##### Input data

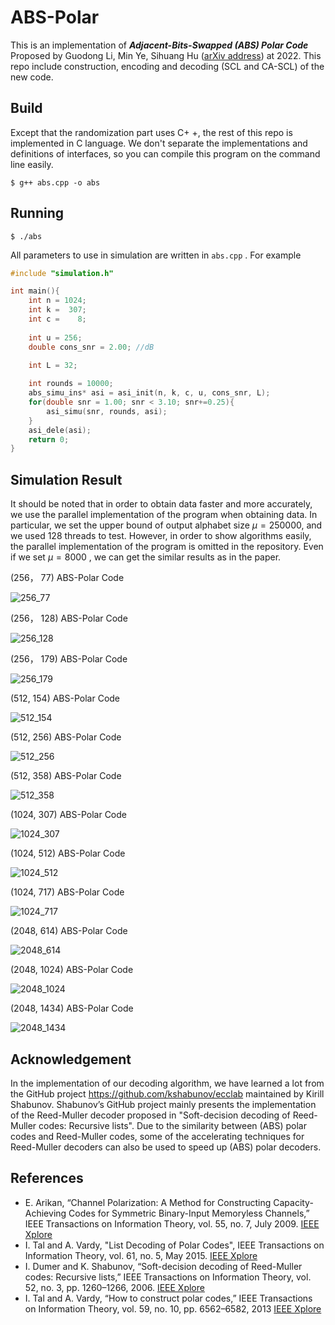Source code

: # ABS-Polar
This is an implementation of ***Adjacent-Bits-Swapped (ABS) Polar Code*** Proposed by Guodong Li, Min Ye, Sihuang Hu ([arXiv address]()) at 2022. This repo include construction, encoding and decoding (SCL and CA-SCL) of the new code.

## Build

Except that the randomization part uses C+ +, the rest of this repo is implemented in C language. We don't separate the implementations and definitions of  interfaces, so you can compile this program on the command line easily.

```
$ g++ abs.cpp -o abs
```

## Running

```
$ ./abs
```

All parameters to use in simulation are written in `abs.cpp` . For example

```c++
#include "simulation.h"

int main(){
    int n = 1024;
    int k =  307;
    int c =    8;
    
    int u = 256; 
    double cons_snr = 2.00; //dB
    
    int L = 32;

    int rounds = 10000;
    abs_simu_ins* asi = asi_init(n, k, c, u, cons_snr, L);
    for(double snr = 1.00; snr < 3.10; snr+=0.25){
        asi_simu(snr, rounds, asi);
    }
    asi_dele(asi);
    return 0;
}  
```



## Simulation Result

It should be noted that in order to obtain data faster and more accurately, we use the parallel implementation of the program when obtaining data. In particular,  we set the upper bound of output alphabet size $\mu = 250000$, and  we used 128 threads to test. However, in order to show algorithms easily, the parallel implementation of the program is omitted in the repository. Even if we set $\mu = 8000$ , we can get the similar results as in the paper.

(256， 77) ABS-Polar Code

![256_77](C:\Users\PlumJ\Desktop\Task\ABS-Polar\fig\256_77.png)

 (256， 128) ABS-Polar Code

![256_128](C:\Users\PlumJ\Desktop\Task\ABS-Polar\fig\256_128.png)

 (256， 179) ABS-Polar Code

![256_179](C:\Users\PlumJ\Desktop\Task\ABS-Polar\fig\256_179.png)

 (512, 154) ABS-Polar Code

![512_154](C:\Users\PlumJ\Desktop\Task\ABS-Polar\fig\512_154.png)

 (512, 256) ABS-Polar Code

![512_256](C:\Users\PlumJ\Desktop\Task\ABS-Polar\fig\512_256.png)

 (512, 358) ABS-Polar Code

![512_358](C:\Users\PlumJ\Desktop\Task\ABS-Polar\fig\512_358.png)

 (1024, 307) ABS-Polar Code

![1024_307](C:\Users\PlumJ\Desktop\Task\ABS-Polar\fig\1024_307.png)

 (1024, 512) ABS-Polar Code

![1024_512](C:\Users\PlumJ\Desktop\Task\ABS-Polar\fig\1024_512.png)

 (1024, 717) ABS-Polar Code

![1024_717](C:\Users\PlumJ\Desktop\Task\ABS-Polar\fig\1024_717.png)

 (2048, 614) ABS-Polar Code

![2048_614](C:\Users\PlumJ\Desktop\Task\ABS-Polar\fig\2048_614.png)

 (2048, 1024) ABS-Polar Code

![2048_1024](C:\Users\PlumJ\Desktop\Task\ABS-Polar\fig\2048_1024.png)

 (2048, 1434) ABS-Polar Code

![2048_1434](C:\Users\PlumJ\Desktop\Task\ABS-Polar\fig\2048_1434.png)

## Acknowledgement

In the implementation of our decoding algorithm, we have learned a lot from the GitHub project https://github.com/kshabunov/ecclab  maintained by Kirill Shabunov. Shabunov’s GitHub project mainly presents the implementation of the Reed-Muller decoder proposed in "Soft-decision decoding of Reed-Muller codes: Recursive lists". Due to the similarity between (ABS) polar codes and Reed-Muller codes, some of the accelerating techniques for Reed-Muller decoders can also be used to speed up (ABS) polar decoders.


## References

* E. Arikan, “Channel Polarization: A Method for Constructing Capacity-Achieving Codes for Symmetric Binary-Input Memoryless Channels,”
 IEEE Transactions on Information Theory, vol. 55, no. 7, July 2009.  [IEEE Xplore](https://ieeexplore.ieee.org/document/5075875)
* I. Tal and A. Vardy, "List Decoding of Polar Codes",
 IEEE Transactions on Information Theory, vol. 61, no. 5, May 2015. [IEEE Xplore](https://ieeexplore.ieee.org/document/7055304)
* I. Dumer and K. Shabunov, “Soft-decision decoding of Reed-Muller codes: Recursive lists,” IEEE Transactions on Information Theory, vol. 52, no. 3, pp. 1260–1266, 2006. [IEEE Xplore](https://ieeexplore.ieee.org/document/1603792)
* I. Tal and A. Vardy, “How to construct polar codes,” IEEE Transactions on Information Theory, vol. 59, no. 10, pp. 6562–6582, 2013 [IEEE Xplore](https://ieeexplore.ieee.org/document/6557004)
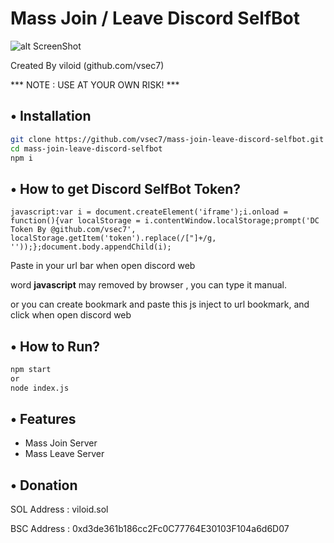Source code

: # Mass Join / Leave Discord SelfBot

![alt ScreenShot](https://i.imgur.com/Nc4f0Jp.png)

Created By viloid (github.com/vsec7)

*** NOTE : USE AT YOUR OWN RISK! ***

## • Installation

```bash
git clone https://github.com/vsec7/mass-join-leave-discord-selfbot.git
cd mass-join-leave-discord-selfbot
npm i
```

## • How to get Discord SelfBot Token?

```
javascript:var i = document.createElement('iframe');i.onload = function(){var localStorage = i.contentWindow.localStorage;prompt('DC Token By @github.com/vsec7', localStorage.getItem('token').replace(/["]+/g, ''));};document.body.appendChild(i);
```

Paste in your url bar when open discord web

word **javascript** may removed by browser , you can type it manual.

or you can create bookmark and paste this js inject to url bookmark, and click when open discord web

## • How to Run?
```bash
npm start
or
node index.js
```

## • Features
- Mass Join Server
- Mass Leave Server

## • Donation

SOL Address : viloid.sol

BSC Address : 0xd3de361b186cc2Fc0C77764E30103F104a6d6D07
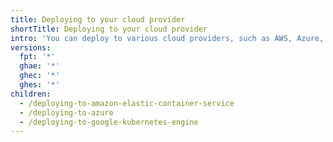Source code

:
 ```yaml
---
title: Deploying to your cloud provider
shortTitle: Deploying to your cloud provider
intro: 'You can deploy to various cloud providers, such as AWS, Azure, and GKE.'
versions:
  fpt: '*'
  ghae: '*'
  ghec: '*'
  ghes: '*'
children:
  - /deploying-to-amazon-elastic-container-service
  - /deploying-to-azure
  - /deploying-to-google-kubernetes-engine
---
```


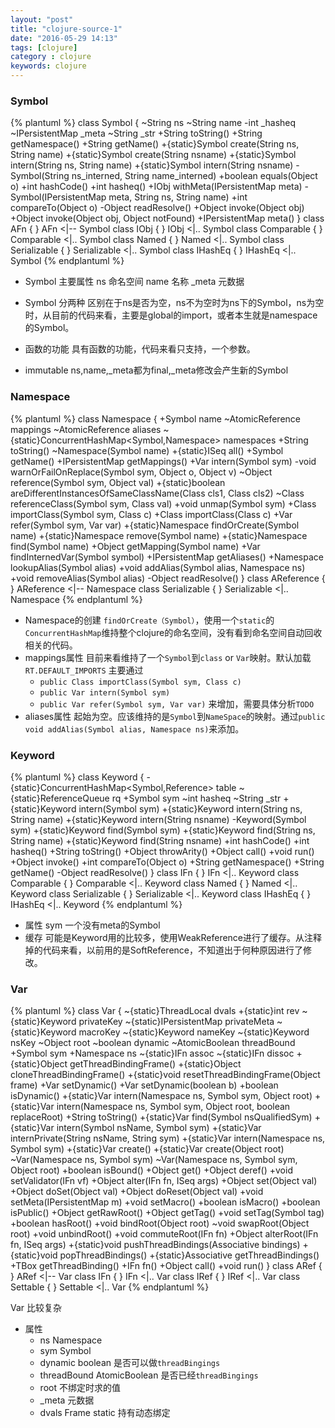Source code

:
 ```yaml
---
layout: "post"
title: "clojure-source-1"
date: "2016-05-29 14:13"
tags: [clojure]
category : clojure
keywords: clojure
---
```

### Symbol
{% plantuml %}
class Symbol {
	~String ns
	~String name
	-int _hasheq
	~IPersistentMap _meta
	~String _str
	+String toString()
	+String getNamespace()
	+String getName()
	+{static}Symbol create(String ns, String name)
	+{static}Symbol create(String nsname)
	+{static}Symbol intern(String ns, String name)
	+{static}Symbol intern(String nsname)
	-Symbol(String ns_interned, String name_interned)
	+boolean equals(Object o)
	+int hashCode()
	+int hasheq()
	+IObj withMeta(IPersistentMap meta)
	-Symbol(IPersistentMap meta, String ns, String name)
	+int compareTo(Object o)
	-Object readResolve()
	+Object invoke(Object obj)
	+Object invoke(Object obj, Object notFound)
	+IPersistentMap meta()
}
class AFn {
}
AFn <|-- Symbol
class IObj {
}
IObj <|.. Symbol
class Comparable {
}
Comparable <|.. Symbol
class Named {
}
Named <|.. Symbol
class Serializable {
}
Serializable <|.. Symbol
class IHashEq {
}
IHashEq <|.. Symbol
{% endplantuml %}

+ Symbol 主要属性
  ns 命名空间
  name 名称
  _meta 元数据

+ Symbol 分两种
  区别在于ns是否为空，ns不为空时为ns下的Symbol，ns为空时，从目前的代码来看，主要是global的import，或者本生就是namespace的Symbol。

+ 函数的功能
  具有函数的功能，代码来看只支持，一个参数。

+ immutable
  ns,name,_meta都为final,_meta修改会产生新的Symbol

<!--more-->

### Namespace

{% plantuml %}
class Namespace {
	+Symbol name
	~AtomicReference<IPersistentMap> mappings
	~AtomicReference<IPersistentMap> aliases
	~{static}ConcurrentHashMap<Symbol,Namespace> namespaces
	+String toString()
	~Namespace(Symbol name)
	+{static}ISeq all()
	+Symbol getName()
	+IPersistentMap getMappings()
	+Var intern(Symbol sym)
	-void warnOrFailOnReplace(Symbol sym, Object o, Object v)
	~Object reference(Symbol sym, Object val)
	+{static}boolean areDifferentInstancesOfSameClassName(Class cls1, Class cls2)
	~Class referenceClass(Symbol sym, Class val)
	+void unmap(Symbol sym)
	+Class importClass(Symbol sym, Class c)
	+Class importClass(Class c)
	+Var refer(Symbol sym, Var var)
	+{static}Namespace findOrCreate(Symbol name)
	+{static}Namespace remove(Symbol name)
	+{static}Namespace find(Symbol name)
	+Object getMapping(Symbol name)
	+Var findInternedVar(Symbol symbol)
	+IPersistentMap getAliases()
	+Namespace lookupAlias(Symbol alias)
	+void addAlias(Symbol alias, Namespace ns)
	+void removeAlias(Symbol alias)
	-Object readResolve()
}
class AReference {
}
AReference <|-- Namespace
class Serializable {
}
Serializable <|.. Namespace
{% endplantuml %}

+ Namespace的创建
  `findOrCreate（Symbol）`，使用一个`static`的`ConcurrentHashMap`维持整个clojure的命名空间，没有看到命名空间自动回收相关的代码。
+ mappings属性
  目前来看维持了一个`Symbol`到`class` or `Var`映射。默认加载`RT.DEFAULT_IMPORTS`
  主要通过
  + `public Class importClass(Symbol sym, Class c)`
  + `public Var intern(Symbol sym) `
  + `public Var refer(Symbol sym, Var var)`
  来增加，需要具体分析`TODO`
+ aliases属性
  起始为空。应该维持的是`Symbol`到`NameSpace`的映射。通过`public void addAlias(Symbol alias, Namespace ns)`来添加。

### Keyword

{% plantuml %}
class Keyword {
	-{static}ConcurrentHashMap<Symbol,Reference<Keyword>> table
	~{static}ReferenceQueue rq
	+Symbol sym
	~int hasheq
	~String _str
	+{static}Keyword intern(Symbol sym)
	+{static}Keyword intern(String ns, String name)
	+{static}Keyword intern(String nsname)
	-Keyword(Symbol sym)
	+{static}Keyword find(Symbol sym)
	+{static}Keyword find(String ns, String name)
	+{static}Keyword find(String nsname)
	+int hashCode()
	+int hasheq()
	+String toString()
	+Object throwArity()
	+Object call()
	+void run()
	+Object invoke()
	+int compareTo(Object o)
	+String getNamespace()
	+String getName()
	-Object readResolve()
}
class IFn {
}
IFn <|.. Keyword
class Comparable {
}
Comparable <|.. Keyword
class Named {
}
Named <|.. Keyword
class Serializable {
}
Serializable <|.. Keyword
class IHashEq {
}
IHashEq <|.. Keyword
{% endplantuml %}

+ 属性
  sym 一个没有meta的Symbol
+ 缓存
  可能是Keyword用的比较多，使用WeakReference进行了缓存。从注释掉的代码来看，以前用的是SoftReference，不知道出于何种原因进行了修改。

### Var
{% plantuml %}
class Var {
	~{static}ThreadLocal<Frame> dvals
	+{static}int rev
	~{static}Keyword privateKey
	~{static}IPersistentMap privateMeta
	~{static}Keyword macroKey
	~{static}Keyword nameKey
	~{static}Keyword nsKey
	~Object root
	~boolean dynamic
	~AtomicBoolean threadBound
	+Symbol sym
	+Namespace ns
	~{static}IFn assoc
	~{static}IFn dissoc
	+{static}Object getThreadBindingFrame()
	+{static}Object cloneThreadBindingFrame()
	+{static}void resetThreadBindingFrame(Object frame)
	+Var setDynamic()
	+Var setDynamic(boolean b)
	+boolean isDynamic()
	+{static}Var intern(Namespace ns, Symbol sym, Object root)
	+{static}Var intern(Namespace ns, Symbol sym, Object root, boolean replaceRoot)
	+String toString()
	+{static}Var find(Symbol nsQualifiedSym)
	+{static}Var intern(Symbol nsName, Symbol sym)
	+{static}Var internPrivate(String nsName, String sym)
	+{static}Var intern(Namespace ns, Symbol sym)
	+{static}Var create()
	+{static}Var create(Object root)
	~Var(Namespace ns, Symbol sym)
	~Var(Namespace ns, Symbol sym, Object root)
	+boolean isBound()
	+Object get()
	+Object deref()
	+void setValidator(IFn vf)
	+Object alter(IFn fn, ISeq args)
	+Object set(Object val)
	+Object doSet(Object val)
	+Object doReset(Object val)
	+void setMeta(IPersistentMap m)
	+void setMacro()
	+boolean isMacro()
	+boolean isPublic()
	+Object getRawRoot()
	+Object getTag()
	+void setTag(Symbol tag)
	+boolean hasRoot()
	+void bindRoot(Object root)
	~void swapRoot(Object root)
	+void unbindRoot()
	+void commuteRoot(IFn fn)
	+Object alterRoot(IFn fn, ISeq args)
	+{static}void pushThreadBindings(Associative bindings)
	+{static}void popThreadBindings()
	+{static}Associative getThreadBindings()
	+TBox getThreadBinding()
	+IFn fn()
	+Object call()
	+void run()
}
class ARef {
}
ARef <|-- Var
class IFn {
}
IFn <|.. Var
class IRef {
}
IRef <|.. Var
class Settable {
}
Settable <|.. Var
{% endplantuml %}

Var 比较复杂
+ 属性
  + ns Namespace
  + sym Symbol
  + dynamic boolean 是否可以做`threadBingings`
  + threadBound AtomicBoolean 是否已经`threadBingings`
  + root 不绑定时求的值
  + _meta 元数据
  + dvals Frame static 持有动态绑定
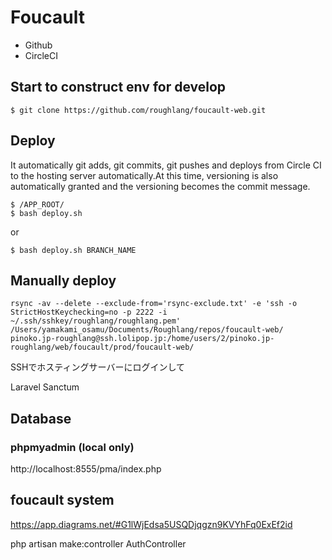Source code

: # Foucault

- Github
- CircleCI

## Start to construct env for develop
```
$ git clone https://github.com/roughlang/foucault-web.git
```


## Deploy

It automatically git adds, git commits, git pushes and deploys from Circle CI to the hosting server automatically.At this time, versioning is also automatically granted and the versioning becomes the commit message.

```
$ /APP_ROOT/
$ bash deploy.sh
```
or
```
$ bash deploy.sh BRANCH_NAME
```

## Manually deploy

```
rsync -av --delete --exclude-from='rsync-exclude.txt' -e 'ssh -o StrictHostKeychecking=no -p 2222 -i ~/.ssh/sshkey/roughlang/roughlang.pem' /Users/yamakami_osamu/Documents/Roughlang/repos/foucault-web/ pinoko.jp-roughlang@ssh.lolipop.jp:/home/users/2/pinoko.jp-roughlang/web/foucault/prod/foucault-web/
```
SSHでホスティングサーバーにログインして

Laravel Sanctum

## Database

### phpmyadmin (local only)
http://localhost:8555/pma/index.php




## foucault system

https://app.diagrams.net/#G1lWjEdsa5USQDjqgzn9KVYhFq0ExEf2id


php artisan make:controller AuthController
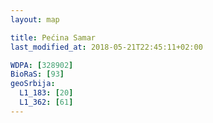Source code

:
 ```yaml
---
layout: map

title: Pećina Samar
last_modified_at: 2018-05-21T22:45:11+02:00

WDPA: [328902]
BioRaS: [93]
geoSrbija:
  L1_183: [20]
  L1_362: [61]
---
```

##########

**What is being asked**
Among the entries above, find every line holding "AReference" and copy it.

**Written solution**
class AReference {
AReference <|-- Namespace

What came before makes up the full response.